Many of them also referenced SHARE’s trainings on memory making and pregnancy after loss.
👉 Hospital Door Marker Card
📖 Deep Dive
Marking a Door for Fetal Demise: 2.0
We first talked about door marking for fetal demise about a year ago, but after listening to hundreds of nurses and bereavement coordinators through our summit and hospital calls, we’ve learned a lot—so think of this as Marking a Door 2.0.
When supporting families after stillbirth or the death of a baby, the details matter profoundly.
One of the most overlooked yet powerful details is how we mark the door of a patient’s room.
This small piece of visual communication can prevent devastating moments of misunderstanding.
I recently stumbled upon this Reddit thread (worth a read) of a nurse genuinely asking loss moms, “What can I do to make the process of miscarrying or losing a baby easier for you while you are in my care?”

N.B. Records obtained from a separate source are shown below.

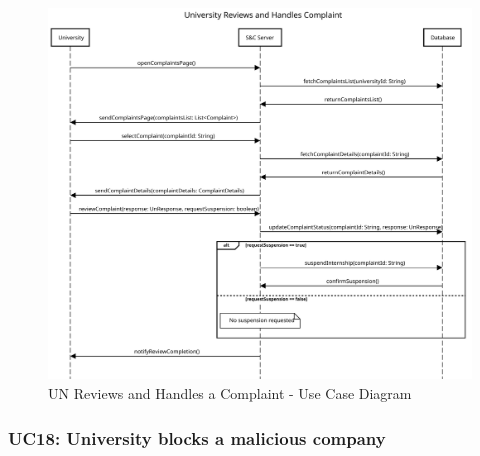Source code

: \begin{figure}[H]
    \centering
    \includegraphics[width=1.0\textwidth]{Images/UC_16.pdf}
    \caption{UN Reviews and Handles a Complaint - Use Case Diagram}
    \label{fig:use-case-diagram-17}
\end{figure}


\subsubsection{UC18: University blocks a malicious company}
\label{subsubsec:university-blocks-a-malicious-company}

Several moms raised the importance of marking the door.
One mom said,
“We had a woman from the lab come to draw blood at 2 AM, and she congratulated us. She didn’t know, and it was awful for all of us.”
These painful encounters are more common than we might think.

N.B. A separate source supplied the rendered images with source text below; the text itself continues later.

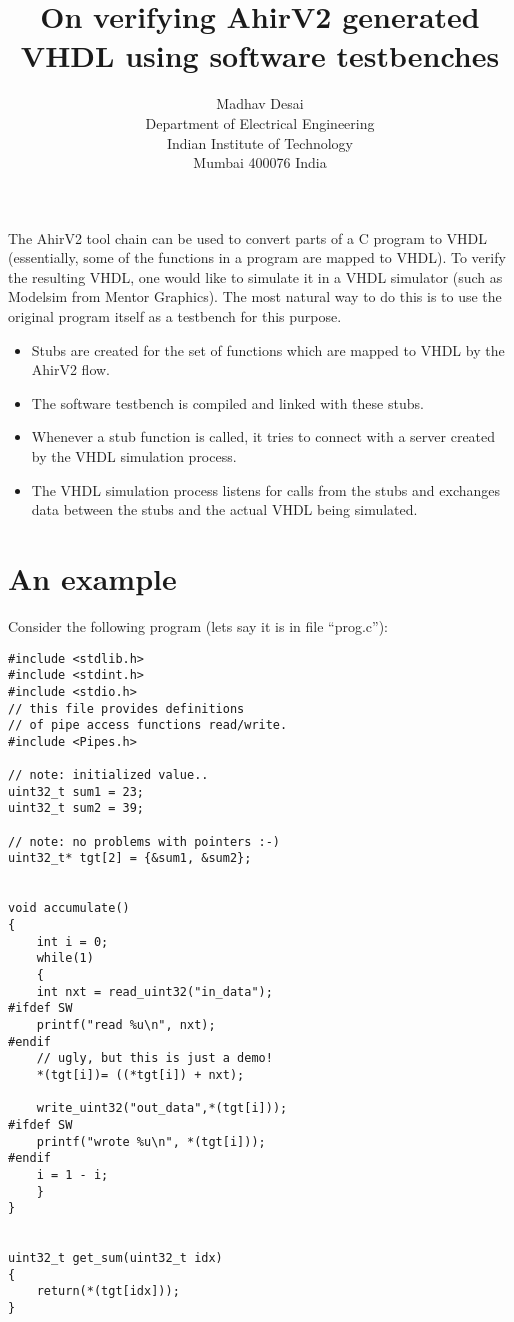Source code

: \documentclass{article}
\title{On verifying AhirV2 generated VHDL using software testbenches}
\author{Madhav Desai \\ Department of Electrical Engineering \\ Indian Institute of Technology \\
	Mumbai 400076 India}
\begin{document}
\maketitle


The AhirV2 tool chain can be used to convert parts of a C program to VHDL
(essentially, some of the functions in a program are mapped to VHDL).
To verify the resulting VHDL, one would like to simulate it in a
VHDL simulator (such as Modelsim from Mentor Graphics).  The most
natural way to do this is to use the original program itself
as a testbench for this purpose.

\begin{itemize}
\item Stubs are created for the set of functions which are mapped to  
VHDL by the AhirV2 flow.
\item The software testbench is compiled and linked with these stubs.
\item Whenever a stub function is called, it tries to connect with
a server created by the VHDL simulation process.
\item The VHDL simulation process listens for calls from the stubs
and exchanges data between the stubs and the actual VHDL being simulated.
\end{itemize}


\section{An example}

Consider the following program (lets say it is in file ``prog.c''):
\begin{verbatim}
#include <stdlib.h>
#include <stdint.h>
#include <stdio.h>
// this file provides definitions
// of pipe access functions read/write.
#include <Pipes.h>

// note: initialized value..
uint32_t sum1 = 23;
uint32_t sum2 = 39;

// note: no problems with pointers :-)
uint32_t* tgt[2] = {&sum1, &sum2};


void accumulate()
{
    int i = 0;
    while(1)
    {
	int nxt = read_uint32("in_data");
#ifdef SW
	printf("read %u\n", nxt);
#endif
	// ugly, but this is just a demo!
	*(tgt[i])= ((*tgt[i]) + nxt);

	write_uint32("out_data",*(tgt[i]));
#ifdef SW
	printf("wrote %u\n", *(tgt[i]));
#endif
	i = 1 - i;
    }
}


uint32_t get_sum(uint32_t idx)
{
    return(*(tgt[idx]));
}

\end{verbatim}
\end{document}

SHARE teaches that the way families are spoken to at the moment of loss often becomes “frozen in time” and replayed for years.
A single “congratulations” outside a bereavement room can stick as tightly as the moment they were told there was no heartbeat.

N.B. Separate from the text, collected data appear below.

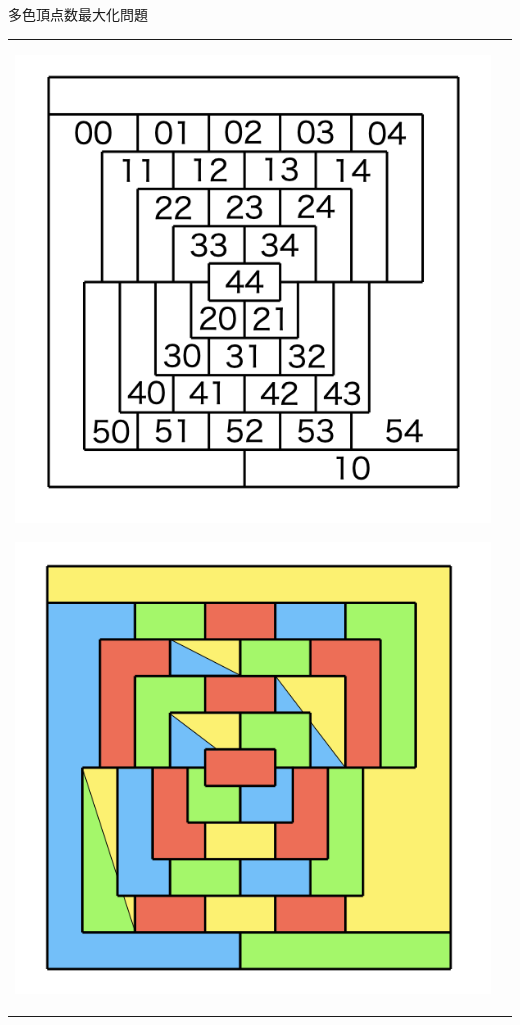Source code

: \documentclass[dvipdfmx,11pt]{beamer}
\begin{document}
\begin{frame}{多色頂点数最大化問題}
 \begin{tabular}{cc}
  \begin{minipage}[t]{0.5\linewidth}
   \centering
   \includegraphics[scale=0.2]{fig/order5.png}
  \end{minipage}
  \begin{minipage}[t]{0.5\linewidth}
   \centering
   \includegraphics[scale=0.2]{fig/order5_mult.png}
  \end{minipage}
 \end{tabular}


\end{frame}
\end{document}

Below are updated, practical ways to mark a door in a way that’s respectful, clear, and realistic for different hospital cultures.
1. Make a wreath
Annemarie gave me permission to share this beautiful wreath she and a few other staff created. So pretty, right?!
Implementation tip: I found a similar wreath frame on Amazon and you can find cute faux florals at your local craft store. Use green twine to attach the floral to the wreath.
2. Butterfly door hangers

Some hospitals use butterfly symbols as door markers. One facility reports success with this approach, noting that parents appreciate being able to take the butterflies home in their memory boxes afterward.
Implementation tip: These butterflies are a beautiful visual way to mark their door. These ones come with double-sided glue dots and can be placed anywhere and easily removed without leaving marks.
3. Subtle bereavement magnet

When you have more red tape to deal with or are looking for a more subtle approach, a small magnet can be placed on the door.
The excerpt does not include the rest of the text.